Postby SelfSerf » Sat Feb 01, 2020 9:51 pm

I am not the first to make this observation but just recently rewatched the movie as I remembered liking it as a kid and to my surprise, it dawned on me how good of a portrayal Jack Nicholson´s character is down to perfect detail (all of Nicholson´s mannerisms and expressions). It´s inherently fraught with how messed up the way of thinking is for a covert (plus most likely malignant) narcissist as opposed to neurotypicals and people capable of true empathy.

Whoever wrote it is a genius or perhaps JN really put himself into the character, just playing himself (as his whole life and especially recent rapport of him seems to allude to the fact that he might not be far off from being one himself)

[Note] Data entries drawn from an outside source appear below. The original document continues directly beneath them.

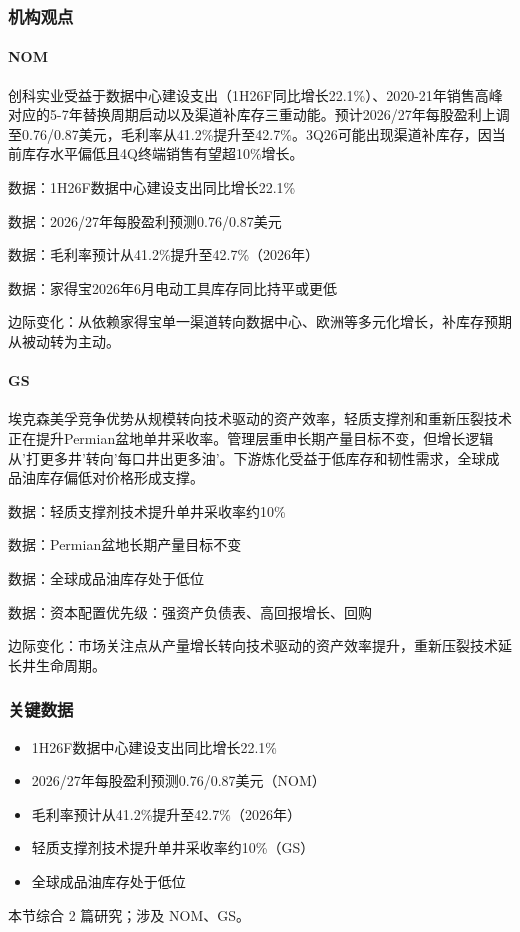 \documentclass[11pt]{ctexart}
\begin{document}
\subsubsection*{机构观点}
\paragraph{NOM} 创科实业受益于数据中心建设支出（1H26F同比增长22.1\%）、2020-21年销售高峰对应的5-7年替换周期启动以及渠道补库存三重动能。预计2026/27年每股盈利上调至0.76/0.87美元，毛利率从41.2\%提升至42.7\%。3Q26可能出现渠道补库存，因当前库存水平偏低且4Q终端销售有望超10\%增长。
{\small\color{refgray}数据：1H26F数据中心建设支出同比增长22.1\%\par}
{\small\color{refgray}数据：2026/27年每股盈利预测0.76/0.87美元\par}
{\small\color{refgray}数据：毛利率预计从41.2\%提升至42.7\%（2026年）\par}
{\small\color{refgray}数据：家得宝2026年6月电动工具库存同比持平或更低\par}
{\small\color{refgray}边际变化：从依赖家得宝单一渠道转向数据中心、欧洲等多元化增长，补库存预期从被动转为主动。\par}
\paragraph{GS} 埃克森美孚竞争优势从规模转向技术驱动的资产效率，轻质支撑剂和重新压裂技术正在提升Permian盆地单井采收率。管理层重申长期产量目标不变，但增长逻辑从'打更多井'转向'每口井出更多油'。下游炼化受益于低库存和韧性需求，全球成品油库存偏低对价格形成支撑。
{\small\color{refgray}数据：轻质支撑剂技术提升单井采收率约10\%\par}
{\small\color{refgray}数据：Permian盆地长期产量目标不变\par}
{\small\color{refgray}数据：全球成品油库存处于低位\par}
{\small\color{refgray}数据：资本配置优先级：强资产负债表、高回报增长、回购\par}
{\small\color{refgray}边际变化：市场关注点从产量增长转向技术驱动的资产效率提升，重新压裂技术延长井生命周期。\par}
\subsubsection*{关键数据}
\begin{itemize}
  \item 1H26F数据中心建设支出同比增长22.1\%
  \item 2026/27年每股盈利预测0.76/0.87美元（NOM）
  \item 毛利率预计从41.2\%提升至42.7\%（2026年）
  \item 轻质支撑剂技术提升单井采收率约10\%（GS）
  \item 全球成品油库存处于低位
\end{itemize}
{\small\color{refgray}本节综合 2 篇研究；涉及 NOM、GS。}
\newpage
\end{document}
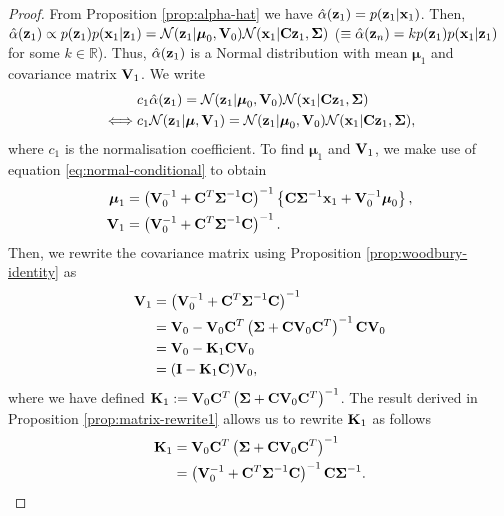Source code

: \documentclass[12pt, oneside]{book}
\numberwithin{equation}{section}
\newcommand{\x}{{\bf x}}
\newcommand{\z}{{\bf z}}
\newcommand{\N}{\mathcal{N}}
\newcommand{\R}{\mathbb{R}}
\begin{document}
{\begin{proof}
	From Proposition \ref{prop:alpha-hat} we have $\hat\alpha(\z_1) = p(\z_1\vert\x_1)$. Then, $\hat\alpha(\z_1) \propto p(\z_1)p(\x_1\vert\z_1) = \N(\z_1 \vert \boldsymbol\mu_0, {\bf V}_0) \N(\x_1\vert {\bf C}\z_1, \boldsymbol\Sigma)$ ($\equiv \hat{\alpha}(\z_n) = k p(\z_1)p(\x_1\vert\z_1)$ for some $k \in \R$). Thus, $\hat\alpha(\z_1)$ is a Normal distribution with mean $\boldsymbol{\mu}_1$ and covariance matrix ${\bf V}_1$. We write
	\begin{align}
		&c_1 \hat\alpha(\z_1) = \N(\z_1 \vert \boldsymbol\mu_0, {\bf V}_0) \N(\x_1\vert {\bf C}\z_1, \boldsymbol\Sigma)\\
		\iff& c_1 \N(\z_1\vert \boldsymbol\mu, {\bf V}_1) = \N(\z_1 \vert \boldsymbol\mu_0, {\bf V}_0) \N(\x_1\vert {\bf C}\z_1, \boldsymbol\Sigma),
	\end{align}
	where $c_1$ is the normalisation coefficient. To find $\boldsymbol{\mu}_1$ and ${\bf V}_1$, we make use of equation \eqref{eq:normal-conditional} to obtain
	\begin{align}
		\boldsymbol{\mu}_1 &= \left({\bf V}_0^{-1} + {\bf C}^T\boldsymbol{\Sigma}^{-1} {\bf C}\right)^{-1} \left\{{\bf C}\boldsymbol\Sigma^{-1}\x_1 + {\bf V}_0^{-1}\boldsymbol\mu_0\right\},\\
		{\bf V}_1 &= \left({\bf V}_0^{-1} + {\bf C}^T\boldsymbol{\Sigma}^{-1} {\bf C}\right)^{-1}.
	\end{align}
	Then, we rewrite the covariance matrix using Proposition \ref{prop:woodbury-identity} as
	\begin{align}
		{\bf V}_1 &= \left({\bf V}_0^{-1} + {\bf C}^T\boldsymbol{\Sigma}^{-1} {\bf C}\right)^{-1}\\
		&= {\bf V}_0 - {\bf V}_0 {\bf C}^T\left(\boldsymbol\Sigma + {\bf C}{\bf V}_0{\bf C}^T\right)^{-1}{\bf C}{\bf V}_0 \\
		&= {\bf V}_0 - {\bf K}_1{\bf C}{\bf V}_0\\
		&= ({\bf I} - {\bf K}_1{\bf C}){\bf V}_0, \label{eq:part-v1-rewrite}
	\end{align}
	where we have defined ${\bf K}_1 := {\bf V}_0 {\bf C}^T\left(\boldsymbol\Sigma + {\bf C}{\bf V}_0{\bf C}^T\right)^{-1}$. The result derived in Proposition \ref{prop:matrix-rewrite1} allows us to rewrite ${\bf K}_1$ as follows
	\begin{align}
		{\bf K}_1 &= {\bf V}_0 {\bf C}^T\left(\boldsymbol\Sigma + {\bf C}{\bf V}_0{\bf C}^T\right)^{-1}\\
				  &= \left({\bf V}_0^{-1} + {\bf C}^T \boldsymbol\Sigma^{-1}{\bf C}\right)^{-1}{\bf C}\boldsymbol{\Sigma}^{-1}. \label{eq:part-k1-rewrite}

\end{align}
\end{proof}}
\end{document}

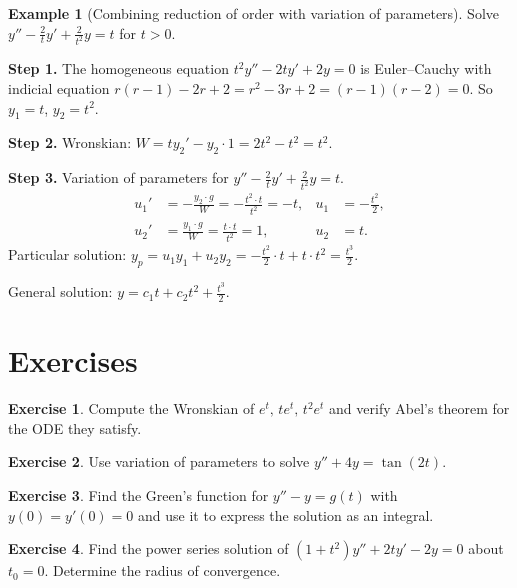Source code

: \documentclass[12pt,a4paper,openany]{book}
\theoremstyle{definition}
\newtheorem{example}[definition]{Example}
\newtheorem{exercise}{Exercise}[chapter]
\theoremstyle{plain}
\theoremstyle{remark}
\begin{document}
\begin{example}[Combining reduction of order with variation of parameters]%
\label{ex:combined-methods}
Solve $y''-\frac{2}{t}y'+\frac{2}{t^2}y=t$ for $t>0$.

\textbf{Step 1.}  The homogeneous equation $t^2y''-2ty'+2y=0$ is
Euler--Cauchy with indicial equation $r(r-1)-2r+2=r^2-3r+2=(r-1)(r-2)=0$.
So $y_1=t$, $y_2=t^2$.

\textbf{Step 2.}  Wronskian: $W=ty_2'-y_2\cdot 1 = 2t^2-t^2=t^2$.

\textbf{Step 3.}  Variation of parameters for $y''-\frac{2}{t}y'+\frac{2}{t^2}y=t$.
\begin{align*}
  u_1' &= -\frac{y_2\cdot g}{W} = -\frac{t^2\cdot t}{t^2} = -t,
  & u_1 &= -\frac{t^2}{2}, \\
  u_2' &= \frac{y_1\cdot g}{W} = \frac{t\cdot t}{t^2} = 1,
  & u_2 &= t.
\end{align*}
Particular solution:
$y_p = u_1 y_1 + u_2 y_2 = -\frac{t^2}{2}\cdot t + t\cdot t^2
= \frac{t^3}{2}$.

General solution: $y = c_1 t + c_2 t^2 + \frac{t^3}{2}$.
\end{example}

\section{Exercises}\label{sec:methods-exercises}

\begin{exercise}\label{exo:meth-1}
Compute the Wronskian of $e^t,\,te^t,\,t^2e^t$ and verify Abel's
theorem for the ODE they satisfy.
\end{exercise}

\begin{exercise}\label{exo:meth-2}
Use variation of parameters to solve $y''+4y=\tan(2t)$.
\end{exercise}

\begin{exercise}\label{exo:meth-3}
Find the Green's function for $y''-y=g(t)$ with $y(0)=y'(0)=0$
and use it to express the solution as an integral.
\end{exercise}

\begin{exercise}\label{exo:meth-4}
Find the power series solution of $(1+t^2)y''+2ty'-2y=0$ about $t_0=0$.
Determine the radius of convergence.
\end{exercise}
\end{document}
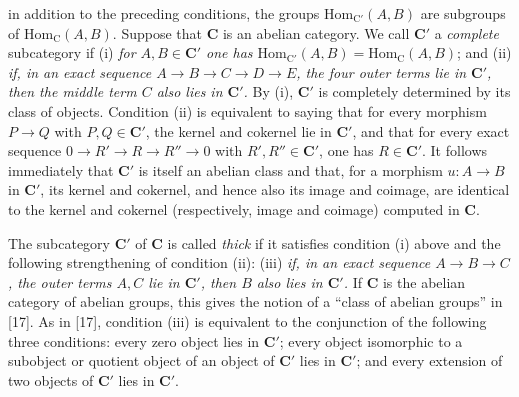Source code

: 
\noindent in addition to the preceding conditions, the groups
$\mathrm{Hom}_{\mathrm{C}'}(A,B)$ are subgroups of $\mathrm{Hom}_{\mathrm{C}}(A,B)$.
Suppose that $\mathbf{C}$ is an abelian category. We call $\mathbf{C}'$ a \textit{complete}
subcategory if (i) \textit{for $A,B\in \mathbf{C}'$ one has
$\mathrm{Hom}_{\mathrm{C}'}(A,B)=\mathrm{Hom}_{\mathrm{C}}(A,B)$}; and (ii) \textit{if, in an
exact sequence $A\to B\to C\to
D\to E$, the four outer terms lie in $\mathbf{C}'$, then the middle term
$C$ also lies in $\mathbf{C}'$.} By (i), $\mathbf{C}'$ is completely determined by its class of
objects. Condition (ii) is equivalent to saying that for every morphism
$P\to Q$ with $P,Q\in \mathbf{C}'$, the kernel and cokernel lie in $\mathbf{C}'$,
and that for every exact sequence
$0\to R'\to R\to R''\to 0$
with $R',R''\in \mathbf{C}'$, one has $R\in \mathbf{C}'$. It follows immediately that $\mathbf{C}'$ is
itself an abelian class and that, for a morphism $u:A\to B$ in
$\mathbf{C}'$, its kernel and cokernel, and hence also its image and coimage, are
identical to the kernel and cokernel (respectively, image and coimage) computed in $\mathbf{C}$.

The subcategory $\mathbf{C}'$ of $\mathbf{C}$ is called \textit{thick} if it satisfies condition
(i) above and the following strengthening of condition (ii): (iii)
\textit{if, in an exact sequence $A\to B\to C$, the
outer terms $A,C$ lie in $\mathbf{C}'$, then $B$ also lies in $\mathbf{C}'$.} If $\mathbf{C}$ is the
abelian category of abelian groups, this gives the notion of a ``class of
abelian groups'' in [17]. As in [17], condition (iii) is equivalent to the
conjunction of the following three conditions: every zero object lies in
$\mathbf{C}'$; every object isomorphic to a subobject or quotient object of an object
of $\mathbf{C}'$ lies in $\mathbf{C}'$; and every extension of two objects of $\mathbf{C}'$ lies in
$\mathbf{C}'$.

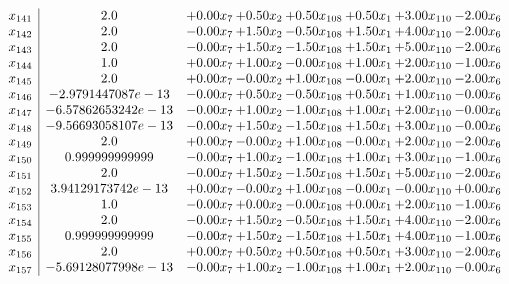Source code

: \documentclass[8pt]{article}
\begin{document}
\[\begin{array}{c| c c@{\hskip 2pt} c@{\hskip 2pt} c@{\hskip 2pt} c@{\hskip 2pt} c@{\hskip 2pt} c@{\hskip 2pt} }
 x_{141}   &  2.0 & +  0.00 x_{7} & +  0.50 x_{2} & +  0.50 x_{108} & +  0.50 x_{1} & +  3.00 x_{110} & -2.00 x_{6}\\
 x_{142}   &  2.0 & -0.00 x_{7} & +  1.50 x_{2} & -0.50 x_{108} & +  1.50 x_{1} & +  4.00 x_{110} & -2.00 x_{6}\\
 x_{143}   &  2.0 & -0.00 x_{7} & +  1.50 x_{2} & -1.50 x_{108} & +  1.50 x_{1} & +  5.00 x_{110} & -2.00 x_{6}\\
 x_{144}   &  1.0 & +  0.00 x_{7} & +  1.00 x_{2} & -0.00 x_{108} & +  1.00 x_{1} & +  2.00 x_{110} & -1.00 x_{6}\\
 x_{145}   &  2.0 & +  0.00 x_{7} & -0.00 x_{2} & +  1.00 x_{108} & -0.00 x_{1} & +  2.00 x_{110} & -2.00 x_{6}\\
 x_{146}   &  -2.9791447087e-13 & -0.00 x_{7} & +  0.50 x_{2} & -0.50 x_{108} & +  0.50 x_{1} & +  1.00 x_{110} & -0.00 x_{6}\\
 x_{147}   &  -6.57862653242e-13 & -0.00 x_{7} & +  1.00 x_{2} & -1.00 x_{108} & +  1.00 x_{1} & +  2.00 x_{110} & -0.00 x_{6}\\
 x_{148}   &  -9.56693058107e-13 & -0.00 x_{7} & +  1.50 x_{2} & -1.50 x_{108} & +  1.50 x_{1} & +  3.00 x_{110} & -0.00 x_{6}\\
 x_{149}   &  2.0 & +  0.00 x_{7} & -0.00 x_{2} & +  1.00 x_{108} & -0.00 x_{1} & +  2.00 x_{110} & -2.00 x_{6}\\
 x_{150}   &  0.999999999999 & -0.00 x_{7} & +  1.00 x_{2} & -1.00 x_{108} & +  1.00 x_{1} & +  3.00 x_{110} & -1.00 x_{6}\\
 x_{151}   &  2.0 & -0.00 x_{7} & +  1.50 x_{2} & -1.50 x_{108} & +  1.50 x_{1} & +  5.00 x_{110} & -2.00 x_{6}\\
 x_{152}   &  3.94129173742e-13 & +  0.00 x_{7} & -0.00 x_{2} & +  1.00 x_{108} & -0.00 x_{1} & -0.00 x_{110} & +  0.00 x_{6}\\
 x_{153}   &  1.0 & -0.00 x_{7} & +  0.00 x_{2} & -0.00 x_{108} & +  0.00 x_{1} & +  2.00 x_{110} & -1.00 x_{6}\\
 x_{154}   &  2.0 & -0.00 x_{7} & +  1.50 x_{2} & -0.50 x_{108} & +  1.50 x_{1} & +  4.00 x_{110} & -2.00 x_{6}\\
 x_{155}   &  0.999999999999 & -0.00 x_{7} & +  1.50 x_{2} & -1.50 x_{108} & +  1.50 x_{1} & +  4.00 x_{110} & -1.00 x_{6}\\
 x_{156}   &  2.0 & +  0.00 x_{7} & +  0.50 x_{2} & +  0.50 x_{108} & +  0.50 x_{1} & +  3.00 x_{110} & -2.00 x_{6}\\
 x_{157}   &  -5.69128077998e-13 & -0.00 x_{7} & +  1.00 x_{2} & -1.00 x_{108} & +  1.00 x_{1} & +  2.00 x_{110} & -0.00 x_{6}\\

\end{array}\]
\end{document}
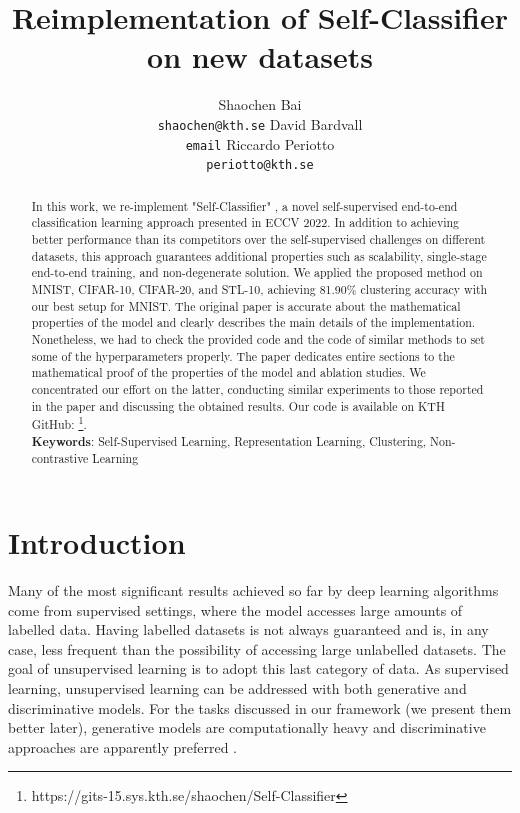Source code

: \documentclass{article}
\title{Reimplementation of Self-Classifier on new datasets
}
\author{
    Shaochen Bai        \\ \texttt{shaochen@kth.se} \And 
    David Bardvall      \\ \texttt{email} \And 
    Riccardo Periotto   \\ \texttt{periotto@kth.se}
}
\begin{document}

\maketitle

\begin{abstract}
In this work, we re-implement  "Self-Classifier" \cite{self_classifier}, a novel self-supervised end-to-end classification learning approach presented in ECCV 2022. In addition to achieving better performance than its competitors over the self-supervised challenges on different datasets, this approach guarantees additional properties such as scalability, single-stage end-to-end training, and non-degenerate solution. 
We applied the proposed method on MNIST, CIFAR-10, CIFAR-20, and STL-10, achieving 81.90\% clustering accuracy with our best setup for MNIST. 
The original paper is accurate about the mathematical properties of the model and clearly describes the main details of the implementation. Nonetheless, we had to check the provided code and the code of similar methods to set some of the hyperparameters properly. The paper dedicates entire sections to the mathematical proof of the properties of the model and ablation studies. We concentrated our effort on the latter, conducting similar experiments to those reported in the paper and discussing the obtained results. Our code is available on KTH GitHub: \footnote{https://gits-15.sys.kth.se/shaochen/Self-Classifier}.  \\

\textbf{Keywords}: Self-Supervised Learning, Representation Learning, Clustering, Non-contrastive Learning
  
\end{abstract}

\section{Introduction}

Many of the most significant results achieved so far by deep learning algorithms come from supervised settings, where the model accesses large amounts of labelled data.
Having labelled datasets is not always guaranteed and is, in any case, less frequent than the possibility of accessing large unlabelled datasets.
The goal of unsupervised learning is to adopt this last category of data. 
As supervised learning, unsupervised learning can be addressed with both generative and discriminative models. For the tasks discussed in our framework (we present them better later), generative models are computationally heavy and discriminative approaches are apparently preferred \cite{byol}. 
\end{document}
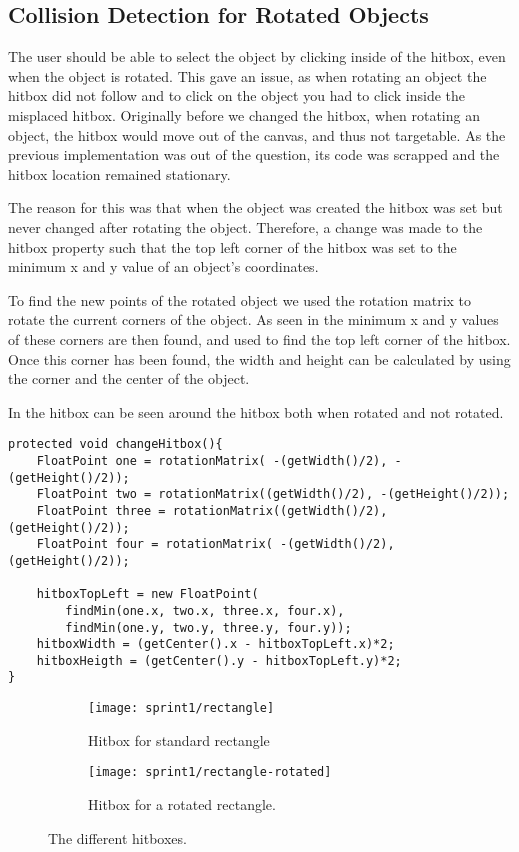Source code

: \subsection{Collision Detection for Rotated Objects}
The user should be able to select the object by clicking inside of the hitbox, even when the object is rotated.
This gave an issue, as when rotating an object the hitbox did not follow and to click on the object you had to click inside the misplaced hitbox. 
Originally before we changed the hitbox, when rotating an object, the hitbox would move out of the canvas, and thus not targetable. As the previous implementation was out of the question, its code was scrapped and the hitbox location remained stationary.

The reason for this was that when the object was created the hitbox was set but never changed after rotating the object.
Therefore, a change was made to the hitbox property such that the top left corner of the hitbox was set to the minimum x and y value of an object's coordinates.

To find the new points of the rotated object we used the rotation matrix to rotate the current corners of the object.
As seen in  the minimum x and y values of these corners are then found, and used to find the top left corner of the hitbox.
Once this corner has been found, the width and height can be calculated by using the corner and the center of the object.

In  the hitbox can be seen around the hitbox both when rotated and not rotated.

\begin{lstlisting}[caption={Method to change the hitbox},label=lst:changeHitbox]
protected void changeHitbox(){
	FloatPoint one = rotationMatrix( -(getWidth()/2), -(getHeight()/2));
	FloatPoint two = rotationMatrix((getWidth()/2), -(getHeight()/2));
	FloatPoint three = rotationMatrix((getWidth()/2), (getHeight()/2));
	FloatPoint four = rotationMatrix( -(getWidth()/2), (getHeight()/2));
	
	hitboxTopLeft = new FloatPoint(
	    findMin(one.x, two.x, three.x, four.x),
	    findMin(one.y, two.y, three.y, four.y));
	hitboxWidth = (getCenter().x - hitboxTopLeft.x)*2;
	hitboxHeigth = (getCenter().y - hitboxTopLeft.y)*2;
}
\end{lstlisting}



\begin{figure}[h]
	\centering
	\begin{subfigure}[b]{0.45\textwidth}
		\centering
		\texttt{[image: sprint1/rectangle]}
		\caption{Hitbox for standard rectangle}
		\label{figure:hitbox-rectangle}
	\end{subfigure}
	\qquad
	\begin{subfigure}[b]{0.45\textwidth}
		\centering
		\texttt{[image: sprint1/rectangle-rotated]}
		\caption{Hitbox for a rotated rectangle.}
		\label{figure:hitbox-rotated-rectangle}
	\end{subfigure}
	\caption{The different hitboxes.}
	\label{figure:hitbox}
\end{figure}

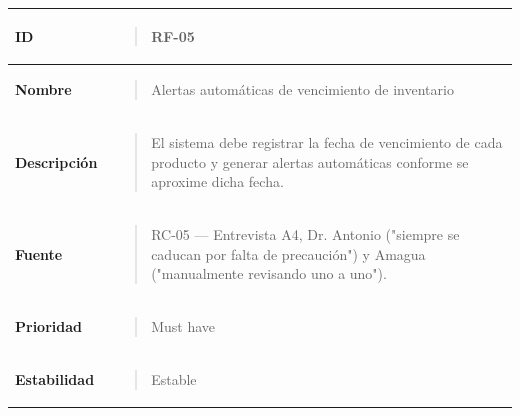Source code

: \documentclass[
]{article}
\newcounter{none} %
\begin{document}
{\def\LTcaptype{none} %
\begin{longtable}[]{@{}
  >{\raggedright\arraybackslash}p{}
  >{\raggedright\arraybackslash}p{}@{}}
\toprule\noalign{}
\begin{minipage}[b]{\linewidth}\raggedright
\textbf{ID}
\end{minipage} & \begin{minipage}[b]{\linewidth}\raggedright
\begin{quote}
RF-05
\end{quote}
\end{minipage} \\
\midrule\noalign{}
\endhead
\bottomrule\noalign{}
\endlastfoot
\textbf{Nombre} & \begin{minipage}[t]{\linewidth}\raggedright
\begin{quote}
Alertas automáticas de vencimiento de inventario
\end{quote}
\end{minipage} \\
\textbf{Descripción} & \begin{minipage}[t]{\linewidth}\raggedright
\begin{quote}
El sistema debe registrar la fecha de vencimiento de cada producto y
generar alertas automáticas conforme se aproxime dicha fecha.
\end{quote}
\end{minipage} \\
\textbf{Fuente} & \begin{minipage}[t]{\linewidth}\raggedright
\begin{quote}
RC-05 --- Entrevista A4, Dr. Antonio ("siempre se caducan por falta de
precaución") y Amagua ("manualmente revisando uno a uno").
\end{quote}
\end{minipage} \\
\textbf{Prioridad} & \begin{minipage}[t]{\linewidth}\raggedright
\begin{quote}
Must have
\end{quote}
\end{minipage} \\
\textbf{Estabilidad} & \begin{minipage}[t]{\linewidth}\raggedright
\begin{quote}
Estable
\end{quote}
\end{minipage} \\

\end{longtable}}
\end{document}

Melvin Udall is a mug, self-centered, misanthrope of a writer who lives a sheltered life in a world that he has complete control over. It´s over other people that he doesn´t so they are allowed only to play along if they fit the plot. He uses people only to the extent that he needs, (as extremely distanced self-objects) while he goes on in the world looking for a mother(ly) figure. When his character finds it in the form of Helen Hunt, her self becomes moot immediately. She becomes a prop in his life or a sort of trophy for him to adorn his already perfectly miserable life with and already in the movie there are moments where Carol tries to hold Melvin accountable for eroding her sense of self-worth. (She is not blind to it, but is being blinded through flattery and compliments [which Melvin understands is a ticket into her life].

Now this character is not without some redeemable qualities. There are moments in the movie where he seems to actually have sincere positive emotions (shortfelt) but they are mostly from a passive, receptive position and even then his mind is just overactive and keeps narrating his life so much he doesnt really experience it.

It all is simply an exceptional illustration of how a narcissist is not actually living in the real world. Being a professional writer of romantic novels, he takes great pride in the fact that he is capable of swooning the girl. And even though he has none of those qualities himself (probably fantasies only), as a narcissist, he still sees himself as the life of the party and the main character in everyone else´s story. He actually spends quite some time in the movie elucidating his lack of emotional understanding of life (some of the things he alludes to are the basic gist of human social interactions or rather shows what his expectations is of how people should behave but he himself is of course superior to all the typical niceties and social cues expected of people. He also often uses projection and calls others out on being a villain when in all reality, he is the one in the wrong.

He has all the schemas going on his head and he knows perfectly how the world should work as he is actually going along truly living and breathing other people as props. So it is with his gay artist neighbour who he has berated since the opening scenes. His neighbour who Melvin actually deplores, becomes the secondary supply for Melvin to sustain his newfound relationship with a woman who is obviously struggling and is shown to be in a vulnerable position.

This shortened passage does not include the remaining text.